Photo by Tony Cenicola - by way of New York Times.
There a paleo dinner in NYC, as covered here, by the organizer, Melissa McEwen (seen in above photo). With the help of DeBragga, our New York Distributor, Heath Putnam Farms (bka* "Wooly Pigs") is donating Mangalitsa pork to the event.
Here's a New York Times article about them - it communicates how healthy and animal-fat friendly they are:
Perhaps he'll roast and eat that leg, and then fast for a while. If he cured it, he could eat it in slices, like these Mangalitsa products, instead of having to eat it all at once.
The caveman lifestyle, in Mr. Durant’s interpretation, involves eating large quantities of meat and then fasting between meals to approximate the lean times that his distant ancestors faced between hunts.
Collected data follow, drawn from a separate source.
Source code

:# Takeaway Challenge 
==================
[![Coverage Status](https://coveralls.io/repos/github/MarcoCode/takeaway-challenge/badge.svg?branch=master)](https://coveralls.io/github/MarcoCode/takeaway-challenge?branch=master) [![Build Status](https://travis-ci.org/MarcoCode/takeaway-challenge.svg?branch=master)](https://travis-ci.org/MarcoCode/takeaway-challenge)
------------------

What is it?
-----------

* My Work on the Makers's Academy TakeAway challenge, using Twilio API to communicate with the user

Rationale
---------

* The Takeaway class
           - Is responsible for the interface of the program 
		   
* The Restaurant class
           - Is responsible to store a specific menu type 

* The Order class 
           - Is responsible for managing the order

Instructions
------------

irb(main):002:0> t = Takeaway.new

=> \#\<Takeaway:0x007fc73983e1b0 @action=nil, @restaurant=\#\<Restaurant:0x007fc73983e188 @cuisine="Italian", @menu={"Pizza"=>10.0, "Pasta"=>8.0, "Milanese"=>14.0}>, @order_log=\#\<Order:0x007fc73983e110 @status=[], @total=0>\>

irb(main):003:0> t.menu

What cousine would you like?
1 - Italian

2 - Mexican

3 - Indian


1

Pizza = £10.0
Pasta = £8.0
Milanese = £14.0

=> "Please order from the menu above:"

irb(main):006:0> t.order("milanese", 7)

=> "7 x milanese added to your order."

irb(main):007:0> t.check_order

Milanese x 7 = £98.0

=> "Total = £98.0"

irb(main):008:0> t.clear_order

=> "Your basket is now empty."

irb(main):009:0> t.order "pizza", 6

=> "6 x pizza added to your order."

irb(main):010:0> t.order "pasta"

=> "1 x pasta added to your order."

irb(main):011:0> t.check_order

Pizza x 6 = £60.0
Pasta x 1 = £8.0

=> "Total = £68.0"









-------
Vegetables and fruit are fine, but he avoids foods like bread that were unavailable before the invention of agriculture...
Photo by Béatrice de Géa - by way of New York Times.
Over the years, I have noticed that pretty much everyone wants a free sample of Mangalitsa. They've heard it is the best and they know it is rare. Even if they don't ever intend to buy - as that would require changing their purchasing habits - they want to try.
Similarly, a lot of people have heard that Wagyu beef is the best. They want to try it, even if they won't buy it again.
Hence, as a rule, I don't give out free samples.
However, in the course of selling in Seattle, I've met paleos and Weston A Price foundation members. Here's what I've noticed:
- They are healthy! They look healthier than 99% of the people I meet. You couldn't pick better poster children for our pigs, given how fat-prone they are. Look at the photos of them above! Then look at a photos of vegetarians, for comparison.
- They are fat-friendly. If some young, polite well-dressed people come up at the farmers market and ask for a tub of lard, they are probably paleos or Weston A Price Foundation members. The foodie paleos might want the Speck or the lardo - in any case, they want what we've got: super-high quality animal fat.
- They are generally conscientious, polite and well-educated.
- They share information with others about food and what's good.
- They are informed about food, fat composition and quality. They care about what we do.
Hence Wooly Pigs (via DeBragga) is happy to donate some stuff to NYC paleos. My only real request was that attendees know what they are eating and that DeBragga can get them more.